Your assignment:
Every line of the data below that holds the string "features" needs to be reported.

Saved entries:
▬▬▬▬▬▬

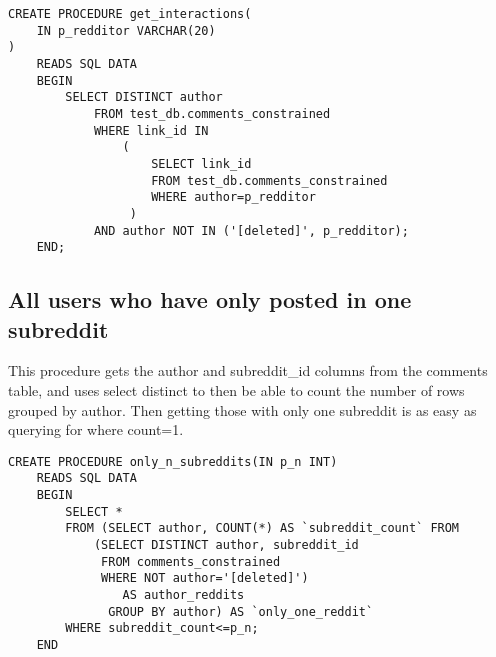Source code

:     \begin{verbatim}
CREATE PROCEDURE get_interactions(
    IN p_redditor VARCHAR(20)
)
    READS SQL DATA
    BEGIN
        SELECT DISTINCT author
            FROM test_db.comments_constrained
            WHERE link_id IN
                (
                    SELECT link_id
                    FROM test_db.comments_constrained
                    WHERE author=p_redditor
                 )
            AND author NOT IN ('[deleted]', p_redditor);
    END;
    \end{verbatim}

    \subsection{All users who have only posted in one subreddit} \label{subsec:only-one-subreddit}

    This procedure gets the author and subreddit\_id columns from the comments table, and uses select distinct to
    then be able to count the number of rows grouped by author.
    Then getting those with only one subreddit is as easy as querying for where count=1.

    \begin{verbatim}
CREATE PROCEDURE only_n_subreddits(IN p_n INT)
    READS SQL DATA
    BEGIN
        SELECT *
        FROM (SELECT author, COUNT(*) AS `subreddit_count` FROM
            (SELECT DISTINCT author, subreddit_id
             FROM comments_constrained
             WHERE NOT author='[deleted]')
                AS author_reddits
              GROUP BY author) AS `only_one_reddit`
        WHERE subreddit_count<=p_n;
    END
    \end{verbatim}
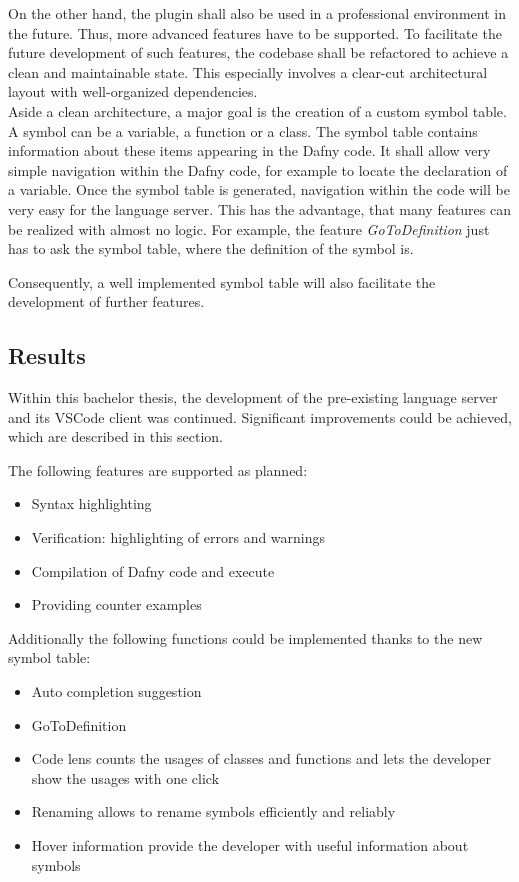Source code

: On the other hand, the plugin shall also be used in a professional environment in the future.
Thus, more advanced features have to be supported.
To facilitate the future development of such features, the codebase shall be refactored to achieve a clean and maintainable state.
This especially involves a clear-cut architectural layout with well-organized dependencies.\\

Aside a clean architecture, a major goal is the creation of a custom symbol table.
A symbol can be a variable, a function or a class.
The symbol table contains information about these items appearing in the Dafny code.
It shall allow very simple navigation within the Dafny code, for example to locate the declaration of a variable.
Once the symbol table is generated, navigation within the code will be very easy for the language server.
This has the advantage, that many features can be realized with almost no logic.
For example, the feature \textit{GoToDefinition} just has to ask the symbol table, where the definition of the symbol is.

Consequently, a well implemented symbol table will also facilitate the development of further features.

\subsection{Results}
Within this bachelor thesis, the development of the pre-existing language server and its VSCode client was continued.
Significant improvements could be achieved, which are described in this section.

The following features are supported as planned:
\begin{itemize}
    \item Syntax highlighting
    \item Verification: highlighting of errors and warnings
    \item Compilation of Dafny code and execute
    \item Providing counter examples
\end{itemize}

Additionally the following functions could be implemented thanks to the new symbol table:
\begin{itemize}
    \item Auto completion suggestion
    \item GoToDefinition
    \item Code lens counts the usages of classes and functions and lets the developer show the usages with one click
    \item Renaming allows to rename symbols efficiently and reliably
    \item Hover information provide the developer with useful information about symbols
\end{itemize}

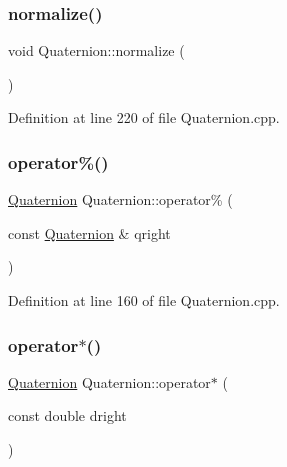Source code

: \mbox{\label{class_quaternion_a48e6bafb249c895ed25f29dc9170e11e}} 
\subsubsection{\texorpdfstring{normalize()}{normalize()}}
{\footnotesize\ttfamily void Quaternion\+::normalize (\begin{DoxyParamCaption}{ }\end{DoxyParamCaption})}



Definition at line 220 of file Quaternion.\+cpp.

\mbox{\label{class_quaternion_a18d6d5dc6431906a5aa1e2bcfc4be310}} 
\subsubsection{\texorpdfstring{operator\%()}{operator\%()}}
{\footnotesize\ttfamily \mbox{\hyperlink{class_quaternion}{Quaternion}} Quaternion\+::operator\% (\begin{DoxyParamCaption}\item[{const \mbox{\hyperlink{class_quaternion}{Quaternion}} \&}]{qright }\end{DoxyParamCaption})}



Definition at line 160 of file Quaternion.\+cpp.

\mbox{\label{class_quaternion_a4b73b74aac843b8163e04c24b1c9bd69}} 
\subsubsection{\texorpdfstring{operator$\ast$()}{operator*()}\hspace{0.1cm}{\footnotesize\ttfamily [1/3]}}
{\footnotesize\ttfamily \mbox{\hyperlink{class_quaternion}{Quaternion}} Quaternion\+::operator$\ast$ (\begin{DoxyParamCaption}\item[{const double}]{dright }\end{DoxyParamCaption})}



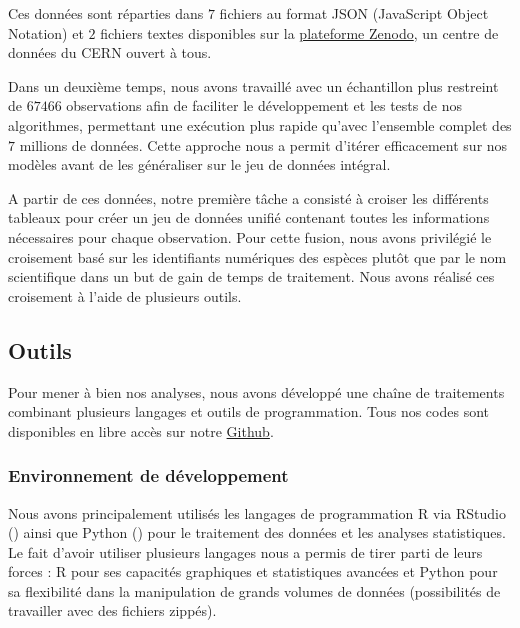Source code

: \documentclass[a4paper,12pt]{article}
\begin{document}
\vspace{0.2cm}

Ces données sont réparties dans $7$ fichiers au format JSON (JavaScript Object Notation) et $2$ fichiers textes disponibles sur la \href{https://zenodo.org/records/10782465}{plateforme Zenodo}, un centre de données du CERN ouvert à tous.

\vspace{0.2cm}

Dans un deuxième temps, nous avons travaillé avec un échantillon plus restreint de $\num{67 466}$ observations afin de faciliter le développement et les tests de nos algorithmes, permettant une exécution plus rapide qu'avec l'ensemble complet des $7$ millions de données. Cette approche nous a permit d'itérer efficacement sur nos modèles avant de les généraliser sur le jeu de données intégral.

\vspace{0.2cm}

A partir de ces données, notre première tâche a consisté à croiser les différents tableaux pour créer un jeu de données unifié contenant toutes les informations nécessaires pour chaque observation. Pour cette fusion, nous avons privilégié le croisement basé sur les identifiants numériques des espèces plutôt que par le nom scientifique dans un but de gain de temps de traitement. Nous avons réalisé ces croisement à l'aide de plusieurs outils.


\subsection{Outils}

Pour mener à bien nos analyses, nous avons développé une chaîne de traitements combinant plusieurs langages et outils de programmation. Tous nos codes sont disponibles en libre accès sur notre \href{https://github.com/lcletz/PLANTNET_M1_SSD}{Github}.

\subsubsection{Environnement de développement}

Nous avons principalement utilisés les langages de programmation R via RStudio (\cite{RStudio}) ainsi que Python (\cite{Python}) pour le traitement des données et les analyses statistiques. Le fait d'avoir utiliser plusieurs langages nous a permis de tirer parti de leurs forces : R pour ses capacités graphiques et statistiques avancées et Python pour sa flexibilité dans la manipulation de grands volumes de données (possibilités de travailler avec des fichiers zippés).
\end{document}
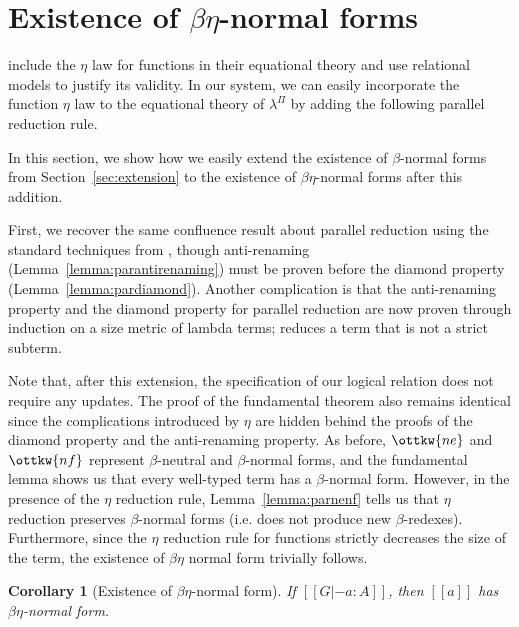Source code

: \documentclass[\ifpublic nolinenum\else\fi,online,OA]{jfp}
\newcommand{\lang}{$\lambda^{\Pi}$\xspace}
\newtheorem{corollary}[theorem]{Corollary}
\theoremstyle{definition}
\begin{document}
\section{Existence of \texorpdfstring{$\beta\eta$-}{beta-eta--}normal forms}
\label{sec:betaeta}

\citet{nbeincoq,decagda,martin-lof-a-la-coq}
include the $\eta$ law for functions in their equational theory and
use relational models to justify its validity.
In our system, we can easily incorporate the function $\eta$ law to the equational
theory of \lang{} by adding the following parallel reduction rule.
\begin{center}
\end{center}
In this section, we show how we easily extend the existence of $\beta$-normal
forms from Section~\ref{sec:extension} to the existence of
$\beta\eta$-normal forms after this addition. 

First, we recover the same confluence result about parallel reduction using the
standard techniques from \citet{barendregt:lambda-calculi-with-types,
  takahashi-parallel-reduction}, though anti-renaming
(Lemma~\ref{lemma:parantirenaming}) must be proven before the diamond property
(Lemma~\ref{lemma:pardiamond}). Another complication is that
the anti-renaming property and the diamond property for parallel reduction are now proven through
induction on a size metric of lambda terms;  reduces a term
that is not a strict subterm.

Note that, after this extension, the specification of our logical
relation does not require
any updates. The proof of the fundamental theorem also remains
identical since the complications introduced by $\eta$ are hidden
behind the proofs of the diamond property and the anti-renaming property.
As before, $\ottkw{ne}$ and $\ottkw{nf}$
represent $\beta$-neutral and $\beta$-normal forms, and the
fundamental lemma shows us that every well-typed term has a
$\beta$-normal form. However, in the presence of the $\eta$ reduction
rule, Lemma~\ref{lemma:parnenf} tells us that $\eta$ reduction
preserves $\beta$-normal forms (i.e. does not produce new
$\beta$-redexes). Furthermore, since the $\eta$ reduction rule for
functions strictly decreases the size of the term, the existence of
$\beta\eta$ normal form trivially follows.
\begin{corollary}[Existence of $\beta\eta$-normal form]
\label{corollary:exbetaeta}
If $[[G |- a : A]]$, then $[[a]]$ has $\beta\eta$-normal form.
\end{corollary}
\end{document}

▬▬▬▬▬▬

Exercise output:
Thus, more advanced features have to be supported.
To facilitate the future development of such features, the codebase shall be refactored to achieve a clean and maintainable state.
This has the advantage, that many features can be realized with almost no logic.
Consequently, a well implemented symbol table will also facilitate the development of further features.
The following features are supported as planned:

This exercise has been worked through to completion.